On 7 March 2012, Armenia announced that the country would withdraw from the 2012 contest. The EBU stated that it was "truly disappointed" with Armenia's withdrawal, and that "despite the efforts of the EBU and the Host Broadcaster to ensure a smooth participation for the Armenian delegation in this year's Contest, circumstances beyond our control lead to this unfortunate decision."  İTV General Director Ismayil Omarov expressed his regret about Armenia's withdrawal, believing that the country's presence could have been a "joint peace message to the world." Local politician Ali Ahmadov also criticized the Armenian delegation for its decision, stating that "[its] refusal to take part in such a respected contest will cause even further damage to the already damaged image of Armenia." Due to its late withdrawal, Armenia was required to pay its entry fee, plus a fine totalling half the value of the entry fee.

2015 contest 
Upon its unveiling in March 2015, media outlets characterized Armenia's entry in the , "Don't Deny", as being a tribute to the Armenian genocide, whose centenary was commemorated on 24 April 2015. The song was performed by Genealogy, a group whose composition alludes to the forget-me-not by consisting of five Armenian diaspora, along with a sixth singer based in Armenia and represented their unity. "Don't Deny" was perceived by critics to be a call for recognition of the genocide, further noting that the song's music video contained a scene depicting the group's members posing for a family photo in World War I-era outfits, and then disappearing from sight.
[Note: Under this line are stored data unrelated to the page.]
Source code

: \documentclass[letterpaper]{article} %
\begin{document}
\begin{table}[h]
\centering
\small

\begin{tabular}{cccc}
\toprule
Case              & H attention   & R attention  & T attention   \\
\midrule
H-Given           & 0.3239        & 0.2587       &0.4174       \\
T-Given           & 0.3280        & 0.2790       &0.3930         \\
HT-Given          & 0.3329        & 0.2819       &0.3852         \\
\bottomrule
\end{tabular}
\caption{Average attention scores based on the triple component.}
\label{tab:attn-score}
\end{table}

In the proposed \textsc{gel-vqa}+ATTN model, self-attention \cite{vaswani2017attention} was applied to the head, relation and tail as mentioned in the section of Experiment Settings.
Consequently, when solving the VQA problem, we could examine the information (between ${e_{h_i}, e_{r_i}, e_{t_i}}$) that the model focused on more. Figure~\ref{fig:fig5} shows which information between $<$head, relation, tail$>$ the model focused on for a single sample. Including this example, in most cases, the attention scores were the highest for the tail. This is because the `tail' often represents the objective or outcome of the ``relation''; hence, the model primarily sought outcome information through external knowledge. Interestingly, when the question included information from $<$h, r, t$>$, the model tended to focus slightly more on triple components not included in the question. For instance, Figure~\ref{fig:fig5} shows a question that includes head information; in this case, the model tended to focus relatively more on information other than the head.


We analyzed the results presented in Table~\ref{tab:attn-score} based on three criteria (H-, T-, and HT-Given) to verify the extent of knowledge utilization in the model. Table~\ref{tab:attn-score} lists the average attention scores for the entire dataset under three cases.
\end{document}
Gohar Gasparyan, head of Armenia's Eurovision delegation, described the song as being about love and unity, and did not make reference to any specific political intent or themes. Representatives of Azerbaijan—which, alongside Turkey, denies the genocide—criticized the song for its alleged political themes, and stated that they would "act adequately" to prevent the contest from being "sacrificed to the political ambitions of a country."

On 16 March 2015, the Armenian delegation announced that the title of the entry had been changed to "Face the Shadow". They stated that the new title was meant to "strengthen" the themes of the song, and to quell concerns over the alleged political subtext. The delegation continued to deny any specific political subtext in the song.

2016 contest 
Despite the EBU allowing only the flags of full UN member states to be displayed at the , during the first semi-final on 10 May 2016, the Armenian representative Iveta Mukuchyan was seen holding the unrecognized Artsakh flag, sparking backlash from the Azerbaijani press. During a press conference following the semi-final, Mukuchyan responded to the incident by stating that "You don't have to forget that I am representing my country in my heart, my thoughts, my feelings, and all my emotions. My thoughts are with my motherland, and what I want to spread is peace on borders. I wrote 'LoveWave' because this was going on inside of me."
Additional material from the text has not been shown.